В хоромах царицы Евдокии Лукьяновны жили для потехи дурки: Орька (Орютка, Оринка), Дунька-татарка, Дунька-немка, Палагейка, которую в 1640 г. привез из Пскова окольничий Василий Иванович Стрешнев; Манка (Марья) – девка и еще Манка-шутиха – слепая баба. Эта последняя была взята в хоромы царицы в 1632 г. у боярина князя Ивана Борисовича Черкасского. В том году апреля 28-го ей куплен в рядах следующий наряд: шапка женская камчатная лазоревая с пухом (околом); опашень вдовской черный суконный, телогрея киндячная лазоревая на зайцах; сапоги женские барановые красные, всего на 5 руб. 24 алт. 2 ден. В 1634 г. апреля 29-го ей сделана потешная шапка из червчатой да из желтой камки с бобровым околом. Июля 16-го куплена ей шляпа валеная белая. В 1636 г. марта 31-го этой шутихе, жонке Манке слепой, сделан сарафан крашенинный лазоревый, да сукня из червленого сукна с шелковою нашивкою и с оловянными пуговицами. Октября 29-го куплено ей на наряд 16 нитей бисеру белого, причем в записке она названа дуркою. Ноября 12-го куплено еще 6 нитей белого бисеру и два листа меди шумихи на потешную кику, на низанье. Наконец, в 1637 г. марта 10-го эта баба слепая была отправлена в подмосковное с. Ильинское с царицыным боярским сыном, причем заплачено за провоз 10 алт. Дурка Палагейка также оставалась недолго в хоромах царицы. Постоянно потешали царицу только четыре дурки: Манка, Орька и две Дуньки – татарка и немка. В разное время, смотря по надобности, им изготовлялись различные предметы их обыкновенной одежды из царицыной казны: тафьи, треухи, телогреи, сарафаны, сапоги барановые, телятинные, козловые, большею частию красные, иногда зеленые, такие же башмаки и т. п.
У царевны Ирины была также дурка Катерника (1643–1654 гг.). В 1643 г. мая 12-го ей куплена за 11 алт. женская сорока, шитая золотом.

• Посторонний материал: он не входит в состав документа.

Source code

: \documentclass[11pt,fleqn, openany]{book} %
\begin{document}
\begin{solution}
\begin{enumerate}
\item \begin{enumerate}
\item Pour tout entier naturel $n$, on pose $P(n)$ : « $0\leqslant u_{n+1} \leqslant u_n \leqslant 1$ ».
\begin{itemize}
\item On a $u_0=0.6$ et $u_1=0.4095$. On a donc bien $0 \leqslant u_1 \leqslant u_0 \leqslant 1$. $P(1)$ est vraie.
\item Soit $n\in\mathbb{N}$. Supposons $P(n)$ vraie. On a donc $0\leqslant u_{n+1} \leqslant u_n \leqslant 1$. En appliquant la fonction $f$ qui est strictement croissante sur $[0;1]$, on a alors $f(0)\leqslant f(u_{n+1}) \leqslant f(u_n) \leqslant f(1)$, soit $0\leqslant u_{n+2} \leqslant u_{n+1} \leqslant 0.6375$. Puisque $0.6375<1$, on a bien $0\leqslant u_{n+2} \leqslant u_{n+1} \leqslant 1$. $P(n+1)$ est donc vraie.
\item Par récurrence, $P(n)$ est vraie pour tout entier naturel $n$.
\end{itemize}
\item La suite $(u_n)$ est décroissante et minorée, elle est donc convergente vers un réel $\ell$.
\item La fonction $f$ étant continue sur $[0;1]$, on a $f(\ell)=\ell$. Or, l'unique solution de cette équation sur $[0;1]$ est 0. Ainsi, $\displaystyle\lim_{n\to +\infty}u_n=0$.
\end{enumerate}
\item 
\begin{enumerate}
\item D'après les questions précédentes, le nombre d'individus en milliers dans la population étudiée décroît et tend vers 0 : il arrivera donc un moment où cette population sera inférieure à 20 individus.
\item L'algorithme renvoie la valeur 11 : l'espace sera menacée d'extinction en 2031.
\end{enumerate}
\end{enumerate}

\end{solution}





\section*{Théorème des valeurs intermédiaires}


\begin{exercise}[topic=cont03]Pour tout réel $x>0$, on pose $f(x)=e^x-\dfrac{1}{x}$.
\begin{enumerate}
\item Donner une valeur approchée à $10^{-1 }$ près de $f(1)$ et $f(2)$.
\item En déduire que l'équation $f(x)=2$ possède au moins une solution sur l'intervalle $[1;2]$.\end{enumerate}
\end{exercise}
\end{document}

К числу придворных дурок мы можем отнести и старицу Марфу уродливую, которая жила в Вознесенском монастыре и также называлась иногда и дуркою. Вероятно, она бывала часто и во дворце. По крайней мере, из дворца наравне со всеми другими подобными лицами она получала свою одежду и все содержание. В записках ее имя появляется с 1624 г. В этом году, сентября 15-го, ей скроена шуба теплая из немецкой черной тафты на бельем меху с бобровою опушкою; в 1629 г. апреля 4-го ей сшита ряска из немецкой тауспиной камки; 1630 г. октября 31-го сделана шуба крашенинная лазоревая на заячьем меху с бобровою опушкою; в 1631 г. мая 31-го ей сделан сарафан крашенинный лазоревый; июля 18-го наметка чернеческая; ноября 8-го опять сарафан крашенинный лазоревый; декабря 24-го в монатейном ряду куплен опостольник старицкой. Смотря по надобности, подобные предметы ее наряда в разное время изготовлялись во дворце или покупались в городских рядах. В 1640 г. генваря 19-го старица Марфа уродливая скончалась; на поминовение по ней царица раздала в церкви, богадельни и нищим 100 руб.